You know this coastline, returning to the same port year after year. You know the lighthouses are all the same brightness, made by the same manufacture and kept in good working order throughout the years.
And so to pass the time you play a little game. Consulting your charts, you know the distance to each lighthouse, and how far their light has traveled to reach your salt-stung eyes. But their light, bright and glaring on a clear evening, is dimmed and shadowed by the persistent fog. You know how bright they ought to be, and you can compare that brightness to what you see, peering through the layers and layers of fog, to estimate just how much fog is hugging the coastline.
It’s not like you’ve got anything better to do.
This is exactly the procedure that astronomers recently used to measure the total amount of starlight in the universe – minus, of course, the fog and lighthouses and salty sailors.
Our cosmic lighthouses are the active galaxies, the most powerful engines in the universe, where matter flowing into gigantic black holes compresses and heats up, igniting in a blaze of radiation before getting swallowed by the event horizon. In their death throes these swirling, chaotic clumps of gas emit more energy than millions of galaxies, and are capable of pumping their light throughout the universe.
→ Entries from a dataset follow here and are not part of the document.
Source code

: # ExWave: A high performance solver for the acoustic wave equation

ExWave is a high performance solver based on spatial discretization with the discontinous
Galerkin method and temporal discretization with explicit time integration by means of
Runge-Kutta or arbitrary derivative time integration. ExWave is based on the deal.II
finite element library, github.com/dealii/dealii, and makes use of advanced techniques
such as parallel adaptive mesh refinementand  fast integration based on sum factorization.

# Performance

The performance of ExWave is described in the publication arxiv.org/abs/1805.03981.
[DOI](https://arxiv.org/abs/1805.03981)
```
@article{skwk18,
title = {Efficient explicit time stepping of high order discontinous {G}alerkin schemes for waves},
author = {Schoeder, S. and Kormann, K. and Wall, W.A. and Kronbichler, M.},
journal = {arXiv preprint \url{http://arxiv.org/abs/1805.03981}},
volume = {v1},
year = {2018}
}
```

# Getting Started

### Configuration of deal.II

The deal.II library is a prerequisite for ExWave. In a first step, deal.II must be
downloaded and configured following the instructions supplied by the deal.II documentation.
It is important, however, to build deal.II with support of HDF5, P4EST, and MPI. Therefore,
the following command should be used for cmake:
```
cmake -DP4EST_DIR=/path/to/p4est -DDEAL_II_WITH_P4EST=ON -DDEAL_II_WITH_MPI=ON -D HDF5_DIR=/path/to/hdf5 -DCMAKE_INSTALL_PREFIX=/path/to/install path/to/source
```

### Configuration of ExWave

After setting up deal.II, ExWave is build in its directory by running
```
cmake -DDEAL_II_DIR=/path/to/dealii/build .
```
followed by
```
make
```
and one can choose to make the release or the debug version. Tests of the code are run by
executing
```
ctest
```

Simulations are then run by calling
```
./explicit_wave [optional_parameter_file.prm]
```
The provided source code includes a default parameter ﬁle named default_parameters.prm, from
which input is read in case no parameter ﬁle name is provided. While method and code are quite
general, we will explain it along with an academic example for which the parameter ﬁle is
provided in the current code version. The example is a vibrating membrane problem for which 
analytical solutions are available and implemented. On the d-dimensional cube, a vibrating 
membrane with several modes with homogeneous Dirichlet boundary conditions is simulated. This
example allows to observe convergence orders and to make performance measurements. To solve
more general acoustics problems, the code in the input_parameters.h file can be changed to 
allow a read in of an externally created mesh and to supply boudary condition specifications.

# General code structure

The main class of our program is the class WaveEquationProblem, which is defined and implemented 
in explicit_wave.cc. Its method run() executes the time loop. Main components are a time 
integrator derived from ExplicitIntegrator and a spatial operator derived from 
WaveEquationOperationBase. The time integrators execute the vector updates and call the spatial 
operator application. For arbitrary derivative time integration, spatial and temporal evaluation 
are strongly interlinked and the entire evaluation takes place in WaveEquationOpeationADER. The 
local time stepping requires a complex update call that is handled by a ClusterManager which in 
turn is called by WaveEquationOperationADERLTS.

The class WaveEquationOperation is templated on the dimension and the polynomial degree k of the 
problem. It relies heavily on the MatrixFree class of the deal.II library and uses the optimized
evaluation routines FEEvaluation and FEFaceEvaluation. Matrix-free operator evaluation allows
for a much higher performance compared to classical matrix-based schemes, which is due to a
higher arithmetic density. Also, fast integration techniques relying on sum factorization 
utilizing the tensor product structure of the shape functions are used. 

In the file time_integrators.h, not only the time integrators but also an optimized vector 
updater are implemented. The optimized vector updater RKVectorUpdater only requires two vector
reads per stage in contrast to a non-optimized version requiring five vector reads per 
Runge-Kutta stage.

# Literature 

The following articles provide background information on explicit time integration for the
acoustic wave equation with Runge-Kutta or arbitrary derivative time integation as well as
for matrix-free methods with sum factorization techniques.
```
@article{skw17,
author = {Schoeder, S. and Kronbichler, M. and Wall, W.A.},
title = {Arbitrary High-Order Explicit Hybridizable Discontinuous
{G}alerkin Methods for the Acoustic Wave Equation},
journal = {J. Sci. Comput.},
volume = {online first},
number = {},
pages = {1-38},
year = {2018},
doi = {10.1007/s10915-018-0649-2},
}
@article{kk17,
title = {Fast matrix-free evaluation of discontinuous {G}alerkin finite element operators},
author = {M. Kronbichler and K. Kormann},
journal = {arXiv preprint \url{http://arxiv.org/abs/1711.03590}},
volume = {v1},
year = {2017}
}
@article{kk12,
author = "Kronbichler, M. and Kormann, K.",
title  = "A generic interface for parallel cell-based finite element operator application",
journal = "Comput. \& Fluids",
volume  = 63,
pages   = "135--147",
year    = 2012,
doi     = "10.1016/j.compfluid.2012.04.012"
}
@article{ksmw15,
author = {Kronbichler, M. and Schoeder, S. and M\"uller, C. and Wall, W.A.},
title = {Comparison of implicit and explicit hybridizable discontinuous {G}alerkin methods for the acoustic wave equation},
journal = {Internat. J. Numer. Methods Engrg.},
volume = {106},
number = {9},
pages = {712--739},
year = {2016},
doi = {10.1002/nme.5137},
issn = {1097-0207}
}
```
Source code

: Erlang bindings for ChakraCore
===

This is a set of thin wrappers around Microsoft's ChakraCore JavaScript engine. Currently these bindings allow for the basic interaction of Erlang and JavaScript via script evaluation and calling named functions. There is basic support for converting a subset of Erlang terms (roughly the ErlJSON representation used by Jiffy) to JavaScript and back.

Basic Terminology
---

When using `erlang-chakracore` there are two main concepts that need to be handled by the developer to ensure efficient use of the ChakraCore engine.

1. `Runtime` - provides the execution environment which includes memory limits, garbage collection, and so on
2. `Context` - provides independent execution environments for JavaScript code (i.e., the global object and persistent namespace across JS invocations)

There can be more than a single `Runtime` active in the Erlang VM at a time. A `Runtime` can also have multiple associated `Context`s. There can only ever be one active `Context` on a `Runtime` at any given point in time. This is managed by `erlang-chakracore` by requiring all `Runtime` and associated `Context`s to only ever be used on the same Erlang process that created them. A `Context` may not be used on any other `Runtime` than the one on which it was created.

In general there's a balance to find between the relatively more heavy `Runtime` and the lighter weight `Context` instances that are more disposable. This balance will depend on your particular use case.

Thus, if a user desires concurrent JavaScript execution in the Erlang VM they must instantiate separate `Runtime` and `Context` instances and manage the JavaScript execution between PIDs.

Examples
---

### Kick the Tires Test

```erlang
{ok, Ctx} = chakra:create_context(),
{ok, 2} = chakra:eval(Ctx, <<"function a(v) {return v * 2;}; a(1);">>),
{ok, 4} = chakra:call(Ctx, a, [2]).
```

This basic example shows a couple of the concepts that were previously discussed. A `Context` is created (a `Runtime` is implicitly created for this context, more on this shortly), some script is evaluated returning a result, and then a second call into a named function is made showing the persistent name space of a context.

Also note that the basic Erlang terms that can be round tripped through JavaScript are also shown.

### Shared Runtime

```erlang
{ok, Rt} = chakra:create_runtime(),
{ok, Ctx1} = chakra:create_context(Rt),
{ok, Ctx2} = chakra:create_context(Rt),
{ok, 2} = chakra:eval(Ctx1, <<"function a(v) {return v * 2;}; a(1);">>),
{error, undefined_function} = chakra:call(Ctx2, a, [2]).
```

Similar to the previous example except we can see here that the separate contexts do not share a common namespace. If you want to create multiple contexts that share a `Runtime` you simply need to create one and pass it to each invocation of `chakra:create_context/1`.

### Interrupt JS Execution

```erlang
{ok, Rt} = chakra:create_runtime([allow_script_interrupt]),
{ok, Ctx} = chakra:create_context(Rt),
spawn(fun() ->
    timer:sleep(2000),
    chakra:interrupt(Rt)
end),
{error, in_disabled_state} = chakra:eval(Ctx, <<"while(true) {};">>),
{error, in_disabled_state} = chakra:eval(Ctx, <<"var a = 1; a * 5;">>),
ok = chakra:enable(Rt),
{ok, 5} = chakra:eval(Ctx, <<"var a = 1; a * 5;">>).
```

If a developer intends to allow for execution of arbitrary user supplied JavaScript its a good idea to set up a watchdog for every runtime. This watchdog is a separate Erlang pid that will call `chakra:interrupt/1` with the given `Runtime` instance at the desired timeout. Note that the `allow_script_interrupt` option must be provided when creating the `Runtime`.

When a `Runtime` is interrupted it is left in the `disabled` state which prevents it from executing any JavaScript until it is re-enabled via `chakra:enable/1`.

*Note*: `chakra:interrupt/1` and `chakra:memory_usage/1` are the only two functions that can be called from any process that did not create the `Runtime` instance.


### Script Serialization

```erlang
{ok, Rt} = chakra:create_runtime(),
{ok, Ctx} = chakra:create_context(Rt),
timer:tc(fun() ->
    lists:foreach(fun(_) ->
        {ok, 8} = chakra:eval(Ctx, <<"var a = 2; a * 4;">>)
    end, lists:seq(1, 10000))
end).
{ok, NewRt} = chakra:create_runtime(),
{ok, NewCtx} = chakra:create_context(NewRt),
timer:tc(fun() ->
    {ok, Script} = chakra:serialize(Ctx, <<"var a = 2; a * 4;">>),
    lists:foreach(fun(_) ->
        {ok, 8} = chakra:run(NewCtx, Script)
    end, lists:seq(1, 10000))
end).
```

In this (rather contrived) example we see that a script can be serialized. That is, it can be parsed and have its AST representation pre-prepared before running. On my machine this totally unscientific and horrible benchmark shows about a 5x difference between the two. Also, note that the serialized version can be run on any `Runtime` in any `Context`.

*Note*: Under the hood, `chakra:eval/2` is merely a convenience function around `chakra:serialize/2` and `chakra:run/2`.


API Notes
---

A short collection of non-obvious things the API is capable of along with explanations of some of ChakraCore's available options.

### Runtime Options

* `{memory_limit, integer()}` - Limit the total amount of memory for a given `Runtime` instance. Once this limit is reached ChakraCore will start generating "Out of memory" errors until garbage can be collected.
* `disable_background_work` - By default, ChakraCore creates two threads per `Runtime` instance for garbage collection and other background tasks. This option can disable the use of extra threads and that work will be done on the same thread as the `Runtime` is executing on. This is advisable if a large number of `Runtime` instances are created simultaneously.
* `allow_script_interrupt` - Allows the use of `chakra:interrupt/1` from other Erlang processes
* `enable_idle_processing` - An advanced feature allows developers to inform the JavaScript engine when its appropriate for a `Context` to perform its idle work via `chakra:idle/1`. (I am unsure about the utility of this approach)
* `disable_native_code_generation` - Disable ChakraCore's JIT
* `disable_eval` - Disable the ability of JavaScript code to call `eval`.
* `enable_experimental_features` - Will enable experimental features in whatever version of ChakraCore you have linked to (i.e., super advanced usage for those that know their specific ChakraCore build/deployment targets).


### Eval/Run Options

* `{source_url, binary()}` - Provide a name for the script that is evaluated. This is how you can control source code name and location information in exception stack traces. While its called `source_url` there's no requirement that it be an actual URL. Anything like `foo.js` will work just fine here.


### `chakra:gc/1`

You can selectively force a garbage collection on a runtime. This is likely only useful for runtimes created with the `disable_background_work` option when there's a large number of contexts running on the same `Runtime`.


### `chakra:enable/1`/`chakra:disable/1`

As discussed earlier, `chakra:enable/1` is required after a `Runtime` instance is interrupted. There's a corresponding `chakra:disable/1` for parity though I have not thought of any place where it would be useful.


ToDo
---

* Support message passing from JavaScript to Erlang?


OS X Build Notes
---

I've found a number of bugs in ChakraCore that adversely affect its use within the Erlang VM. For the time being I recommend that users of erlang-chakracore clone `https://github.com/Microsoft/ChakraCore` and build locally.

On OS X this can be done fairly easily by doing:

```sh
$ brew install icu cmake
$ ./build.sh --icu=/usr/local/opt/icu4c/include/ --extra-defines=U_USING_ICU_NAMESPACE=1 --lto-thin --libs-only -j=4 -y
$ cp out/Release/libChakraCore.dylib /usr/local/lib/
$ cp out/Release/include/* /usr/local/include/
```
When they ignite in the young cosmos, they appear to us as lighthouses, gleaming but distant.
In between those lighthouses and our telescopes is all the stuff in the universe. Most of the universe is empty void, but filling those voids is the accumulated light from all the generations of stars that have lived and died since those distant epochs, illuminating the cosmos in a dim and thin fog of photons.
The radiation coming from the distant active galaxies is extremely high energy – no surprise, given the mighty nature of their origin. And as that high-energy light blasts through the universe, it encounters that thin fog. Chance interaction by chance interaction, random collision by random collision, the high-energy radiation loses energy and scatters.
Through a Glass, Darkly
By examining the light from over 700 active galaxies, the team of astronomers was able to estimate all the starlight produced throughout the entire universe and throughout cosmic time, from just after the time of the first stars a mere 500 million years after the big bang until close to the present day. The rough count? 4×10^84 photons, which is…a lot.
This estimate agrees with other calculations of this so-called extra-galactic background light, but buried in this latest observation and others is a troubling finding: our universe is dying.
By comparing the light from different active galaxies placed at different distances from us, the astronomers could not only calculate the total amount of starlight ever produced, but also trace the ebbs and flows of that starlight through billions of years of cosmic history.
And the terrible news is that the lights are going out, one by one. As best as we can tell, across a variety of observations and estimations, is that our universe peaked in star formation over 9 billion years ago, when the cosmos was just a quarter of its present age.
The precise reason still eludes us. Most certainly our expanding universe has something to do with it – galaxies are getting further away from each other on average, resulting in fewer mergers and fewer supplies of fresh material flowing into galaxies, where they can churn that gas into new stars. But why was the peak at that moment, so long ago? Why did star formation decline so quickly? Or, perhaps, why have stars persisted for so long, despite the collapse of their once-great empire?
Difficult questions with no easy answers. For now, at least, we’re still in the fog.